August 7, 2017, by Stuart Moran
Investigating Automated Transcription and Translation
The Digital Research Team are working with researchers in the School of Education to explore the potential of automated transcription and translation services. Currently researchers either make use of third-party transcription services or simply transcribe the data themselves. In terms of services, the costs for transcription can be quite high (~£60/hour) which means researchers cannot afford to transcribe all of their data. This means there is a significant amount of research data that remains unused, underutilised or forgotten.
Microsoft are currently running a preview of their Video Indexer Portal which is part of their wider Cognitive Services. The Video Indexer offers automated audio transcription, ability to search through the extracted text, automated language translation to several languages, speaker indexing and many other exciting features. Essentially the portal sees users uploading audio or video files, and it returns an analysis of the content, which includes a (translated) transcript. The transcript (and analysis) for a 1 hour audio file is returned within about 15 minutes of uploading, and is likely to cost between £8 and £15 per hour of audio in the future.
The good news is that everyone with a University of Nottingham e-mail account can tryout the indexer right now (visit here: https://www.videoindexer.ai/ , log in with UoN corporate account), with a generous 40 hours of audio/video available for free. Please note: If you wish to trial the tool in its current state you must review Microsoft’s terms of use. Audio / Video data should only be uploaded to the service if explicit consent has been received from all video/audio participants to do so. As such, I recommend you create a test audio file yourself – perhaps using “Sound Recorder” on your Windows machine.

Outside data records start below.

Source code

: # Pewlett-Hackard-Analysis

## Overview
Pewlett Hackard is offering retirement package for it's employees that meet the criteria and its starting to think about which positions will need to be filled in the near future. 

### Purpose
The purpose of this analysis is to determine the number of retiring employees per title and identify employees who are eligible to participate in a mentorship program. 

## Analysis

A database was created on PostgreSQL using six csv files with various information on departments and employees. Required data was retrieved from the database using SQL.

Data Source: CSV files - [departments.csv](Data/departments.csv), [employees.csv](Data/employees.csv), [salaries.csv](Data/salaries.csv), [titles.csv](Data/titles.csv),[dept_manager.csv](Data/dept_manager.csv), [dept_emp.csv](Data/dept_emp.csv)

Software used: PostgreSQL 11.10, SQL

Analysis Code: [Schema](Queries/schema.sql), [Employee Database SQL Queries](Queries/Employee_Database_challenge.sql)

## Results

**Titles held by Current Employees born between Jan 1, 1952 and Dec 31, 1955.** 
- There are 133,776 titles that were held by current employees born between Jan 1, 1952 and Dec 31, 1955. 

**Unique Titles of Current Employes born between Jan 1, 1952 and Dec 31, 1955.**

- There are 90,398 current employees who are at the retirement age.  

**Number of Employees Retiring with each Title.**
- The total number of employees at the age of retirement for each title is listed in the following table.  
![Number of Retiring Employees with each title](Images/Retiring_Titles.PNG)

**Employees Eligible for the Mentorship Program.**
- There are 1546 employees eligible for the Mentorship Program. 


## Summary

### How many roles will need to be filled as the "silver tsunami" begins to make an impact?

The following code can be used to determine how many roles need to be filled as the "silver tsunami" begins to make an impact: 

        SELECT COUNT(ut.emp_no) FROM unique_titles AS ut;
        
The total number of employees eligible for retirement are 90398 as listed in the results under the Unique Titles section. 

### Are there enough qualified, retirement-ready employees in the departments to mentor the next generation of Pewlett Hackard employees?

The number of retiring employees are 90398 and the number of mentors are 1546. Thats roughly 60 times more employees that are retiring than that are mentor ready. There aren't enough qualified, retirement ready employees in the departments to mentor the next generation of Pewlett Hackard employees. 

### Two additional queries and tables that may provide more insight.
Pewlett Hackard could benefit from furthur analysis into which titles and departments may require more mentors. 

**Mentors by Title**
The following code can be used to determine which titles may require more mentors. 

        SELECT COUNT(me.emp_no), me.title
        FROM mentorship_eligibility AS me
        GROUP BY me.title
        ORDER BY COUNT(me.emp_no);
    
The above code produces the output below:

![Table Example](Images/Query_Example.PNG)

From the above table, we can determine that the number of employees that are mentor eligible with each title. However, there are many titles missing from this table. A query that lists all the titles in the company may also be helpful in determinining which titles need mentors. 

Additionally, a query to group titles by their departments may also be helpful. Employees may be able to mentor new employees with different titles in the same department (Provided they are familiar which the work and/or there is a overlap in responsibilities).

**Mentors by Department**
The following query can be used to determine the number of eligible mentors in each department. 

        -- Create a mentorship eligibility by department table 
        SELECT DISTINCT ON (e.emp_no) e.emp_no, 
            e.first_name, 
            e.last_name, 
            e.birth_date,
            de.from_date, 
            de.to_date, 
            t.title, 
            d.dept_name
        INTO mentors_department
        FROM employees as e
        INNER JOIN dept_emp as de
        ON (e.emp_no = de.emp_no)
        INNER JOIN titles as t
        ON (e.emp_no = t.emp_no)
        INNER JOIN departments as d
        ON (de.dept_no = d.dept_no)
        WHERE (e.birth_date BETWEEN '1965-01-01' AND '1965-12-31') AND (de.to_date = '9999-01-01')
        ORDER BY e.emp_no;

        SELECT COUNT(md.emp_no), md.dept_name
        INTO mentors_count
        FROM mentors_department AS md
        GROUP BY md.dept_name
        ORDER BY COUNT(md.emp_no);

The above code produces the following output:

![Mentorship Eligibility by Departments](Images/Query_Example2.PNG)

In July 2017, the Digital Research Team ran a 2 day workshop with researchers in the School of Education to explore the technology in detail, where we discussed and experimented with the service. While the researchers were very excited about its data and analytical capabilities, there were some limitations that we discovered:
- The full text transcript could not be downloaded from the Video Indexer Portal
- The accuracy of the transcription was around 60%, depending on the quality of the audio
- The audio transcription for noisy and group conversations were very poor.
In order to allow us to continue exploring the potential of this technology, we plan to address these issues with some initial fixes. Firstly, a range of high quality audio devices were purchased to help improve the audio quality at point of recording. These devices included:
- Room Mics: Olympus ME-51S Stereo Microphone (multiple of these can be joined together for large rooms)
- Lapel Mics: Lavalier Lapel Omnidirectional (these work with mobile phones)
- 360 Degree Mics: Shure MV5-LTG Digital Condenser Microphone, Blue Microphones Yeti USB Microphone and a Blue Microphones Snowball Omnidirectional (great for pod casting too)
These high quality devices, when paired with best practices such as position of microphones and suitable physical locations, will help improve the quality of the automated transcription. However, this will never be 100% accurate, and we expect the automated transcripts to be used as a simple search mechanism for identifying audio files and data of interest that might be worth being transcribed in the more traditional way.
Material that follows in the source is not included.